Hume's full blog post with technical details and audio demos is at hume.ai/blog/opensource-tada.

Frequently Asked Questions

What does "open source" mean for TADA?

Both the pre-trained model weights and the source code are publicly available. Researchers, developers, and companies can download and use them directly without needing a commercial license or API key.

How is TADA different from other TTS models like ElevenLabs or Bark?

TADA's core difference is its tokenization approach. By aligning text and audio one-to-one, it avoids the speed and reliability tradeoffs that come with managing mismatched token sequences. Most other LLM-based systems have to choose between speed, quality, and reliability — TADA's architecture attempts to address all three simultaneously.

Can TADA run offline on a phone?

According to Hume, yes — TADA is lightweight enough for on-device deployment on mobile phones and edge devices without requiring cloud inference.

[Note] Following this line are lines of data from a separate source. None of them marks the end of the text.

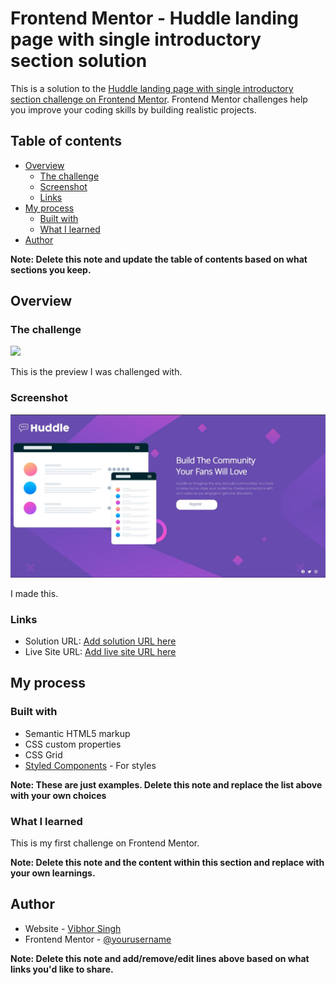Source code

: # Frontend Mentor - Huddle landing page with single introductory section solution

This is a solution to the [Huddle landing page with single introductory section challenge on Frontend Mentor](https://www.frontendmentor.io/challenges/huddle-landing-page-with-a-single-introductory-section-B_2Wvxgi0). Frontend Mentor challenges help you improve your coding skills by building realistic projects. 

## Table of contents

- [Overview](#overview)
  - [The challenge](#the-challenge)
  - [Screenshot](#screenshot)
  - [Links](#links)
- [My process](#my-process)
  - [Built with](#built-with)
  - [What I learned](#what-i-learned)
- [Author](#author)

**Note: Delete this note and update the table of contents based on what sections you keep.**

## Overview

### The challenge

[<img src="images/desktop-preview.jpg">](images/desktop-preview.jpg)

This is the preview I was challenged with.

### Screenshot

[<img src="SharedScreenshot.jpg">](SharedScreenshot.jpg)

I made this.


### Links

- Solution URL: [Add solution URL here](https://your-solution-url.com)
- Live Site URL: [Add live site URL here](https://your-live-site-url.com)

## My process

### Built with

- Semantic HTML5 markup
- CSS custom properties
- CSS Grid
- [Styled Components](https://styled-components.com/) - For styles

**Note: These are just examples. Delete this note and replace the list above with your own choices**

### What I learned

This is my first challenge on Frontend Mentor.


**Note: Delete this note and the content within this section and replace with your own learnings.**


## Author

- Website - [Vibhor Singh](https://vibhor0.github.io/portfolio/)
- Frontend Mentor - [@yourusername](https://www.frontendmentor.io/profile/Vibhor0)

**Note: Delete this note and add/remove/edit lines above based on what links you'd like to share.**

What languages does TADA support?

The current release supports English and seven additional languages. Hume says they are training larger models with broader language coverage.

Does TADA require fine-tuning to use?

For basic speech continuation tasks, no. But for assistant-style scenarios — where you want the model to respond conversationally — Hume says further fine-tuning is required.

Bottom Line

TADA is a technically interesting release that addresses real, well-documented problems in LLM-based speech generation — speed, context length, and hallucinations — through a structural change to how text and audio tokens are aligned. The fact that it's fully open source means the research community can verify, build on, and stress-test these claims independently.

The limitations are real, and Hume doesn't hide them. Speaker drift on long outputs and the modality gap are genuine open problems. But for developers who need fast, reliable, on-device speech generation today — especially for long-form content — TADA is worth a close look.